**Brief**
Scan the records for the string "theoremstyle" and copy every line that holds it.

[Stored data]
══════════
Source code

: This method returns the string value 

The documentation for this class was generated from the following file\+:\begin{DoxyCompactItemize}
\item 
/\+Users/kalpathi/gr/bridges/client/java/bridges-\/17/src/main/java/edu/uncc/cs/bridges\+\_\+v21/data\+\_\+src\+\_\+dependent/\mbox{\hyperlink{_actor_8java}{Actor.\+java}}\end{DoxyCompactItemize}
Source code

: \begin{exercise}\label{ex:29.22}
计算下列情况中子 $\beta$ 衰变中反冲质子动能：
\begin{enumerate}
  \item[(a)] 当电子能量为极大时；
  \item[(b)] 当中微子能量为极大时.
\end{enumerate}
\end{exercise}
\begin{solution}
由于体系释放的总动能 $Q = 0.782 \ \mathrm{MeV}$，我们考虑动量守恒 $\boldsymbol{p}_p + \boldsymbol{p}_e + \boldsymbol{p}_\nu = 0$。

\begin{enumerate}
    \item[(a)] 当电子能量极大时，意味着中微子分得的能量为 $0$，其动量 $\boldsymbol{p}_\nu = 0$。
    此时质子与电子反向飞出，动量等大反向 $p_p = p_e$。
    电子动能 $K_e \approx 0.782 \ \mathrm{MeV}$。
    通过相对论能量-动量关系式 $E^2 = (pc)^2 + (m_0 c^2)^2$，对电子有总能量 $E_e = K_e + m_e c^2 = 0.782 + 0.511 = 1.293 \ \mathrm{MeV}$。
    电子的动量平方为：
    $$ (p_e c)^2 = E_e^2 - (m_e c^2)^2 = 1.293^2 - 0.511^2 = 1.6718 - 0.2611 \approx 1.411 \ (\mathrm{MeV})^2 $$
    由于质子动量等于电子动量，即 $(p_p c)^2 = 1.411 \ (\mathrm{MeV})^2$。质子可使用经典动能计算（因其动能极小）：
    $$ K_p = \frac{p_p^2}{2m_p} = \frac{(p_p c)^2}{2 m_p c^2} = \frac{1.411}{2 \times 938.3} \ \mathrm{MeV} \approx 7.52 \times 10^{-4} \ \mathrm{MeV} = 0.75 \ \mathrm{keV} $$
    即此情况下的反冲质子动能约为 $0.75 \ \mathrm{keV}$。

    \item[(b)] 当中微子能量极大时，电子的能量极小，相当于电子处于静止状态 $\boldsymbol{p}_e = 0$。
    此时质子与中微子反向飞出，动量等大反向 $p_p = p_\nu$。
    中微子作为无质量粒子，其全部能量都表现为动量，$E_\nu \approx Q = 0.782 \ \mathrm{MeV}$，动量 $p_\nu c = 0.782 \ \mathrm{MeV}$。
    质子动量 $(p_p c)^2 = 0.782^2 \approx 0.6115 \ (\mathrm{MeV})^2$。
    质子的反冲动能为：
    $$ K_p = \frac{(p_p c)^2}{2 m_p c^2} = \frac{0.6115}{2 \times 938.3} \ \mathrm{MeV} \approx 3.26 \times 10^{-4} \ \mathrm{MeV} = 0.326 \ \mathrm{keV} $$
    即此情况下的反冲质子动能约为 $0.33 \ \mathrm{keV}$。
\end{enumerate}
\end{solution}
══════════
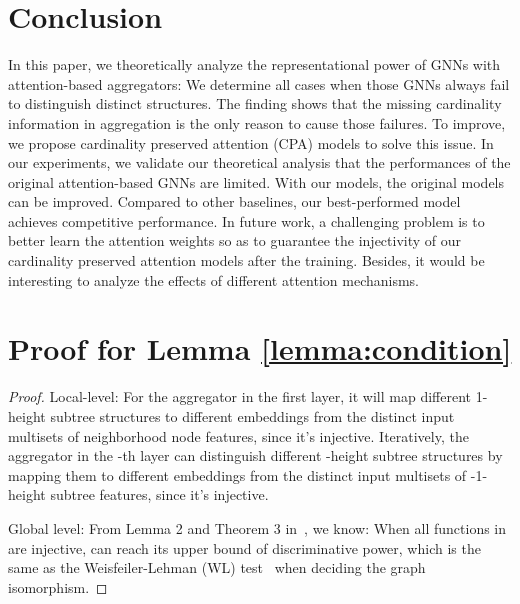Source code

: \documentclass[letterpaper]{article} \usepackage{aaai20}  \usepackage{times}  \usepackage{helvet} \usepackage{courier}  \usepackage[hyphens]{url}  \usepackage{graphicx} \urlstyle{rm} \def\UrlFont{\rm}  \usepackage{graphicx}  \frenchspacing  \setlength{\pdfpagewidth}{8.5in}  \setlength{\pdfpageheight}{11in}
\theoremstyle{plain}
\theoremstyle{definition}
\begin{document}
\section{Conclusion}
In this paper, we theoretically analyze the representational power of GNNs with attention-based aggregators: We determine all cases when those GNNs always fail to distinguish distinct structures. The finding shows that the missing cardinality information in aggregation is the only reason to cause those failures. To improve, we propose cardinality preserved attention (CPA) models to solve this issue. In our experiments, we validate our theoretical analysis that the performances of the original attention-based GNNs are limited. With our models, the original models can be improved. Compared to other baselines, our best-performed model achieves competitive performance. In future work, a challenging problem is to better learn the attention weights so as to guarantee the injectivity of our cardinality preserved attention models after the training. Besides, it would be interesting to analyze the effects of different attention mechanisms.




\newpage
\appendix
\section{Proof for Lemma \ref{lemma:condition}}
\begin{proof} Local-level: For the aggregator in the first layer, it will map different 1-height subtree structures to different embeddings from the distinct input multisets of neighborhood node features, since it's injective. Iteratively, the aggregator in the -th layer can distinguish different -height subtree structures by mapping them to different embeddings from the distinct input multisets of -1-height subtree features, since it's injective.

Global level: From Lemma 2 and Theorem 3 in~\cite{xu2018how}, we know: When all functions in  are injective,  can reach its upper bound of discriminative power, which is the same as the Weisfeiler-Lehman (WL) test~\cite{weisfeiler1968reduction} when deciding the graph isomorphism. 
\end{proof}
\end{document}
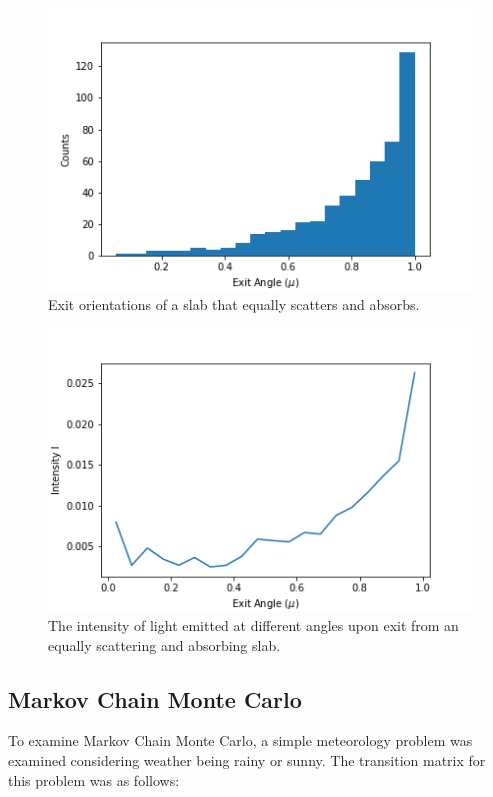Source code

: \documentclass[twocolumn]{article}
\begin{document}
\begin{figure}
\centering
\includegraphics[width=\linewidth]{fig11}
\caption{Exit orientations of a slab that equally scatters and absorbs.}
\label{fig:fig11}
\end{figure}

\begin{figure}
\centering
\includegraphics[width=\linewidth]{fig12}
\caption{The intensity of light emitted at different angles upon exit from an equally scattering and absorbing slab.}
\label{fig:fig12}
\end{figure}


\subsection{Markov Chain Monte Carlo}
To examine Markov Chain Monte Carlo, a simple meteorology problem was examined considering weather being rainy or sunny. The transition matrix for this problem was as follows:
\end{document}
══════════
**Result of the exercise**
\theoremstyle{plain}
\theoremstyle{definition}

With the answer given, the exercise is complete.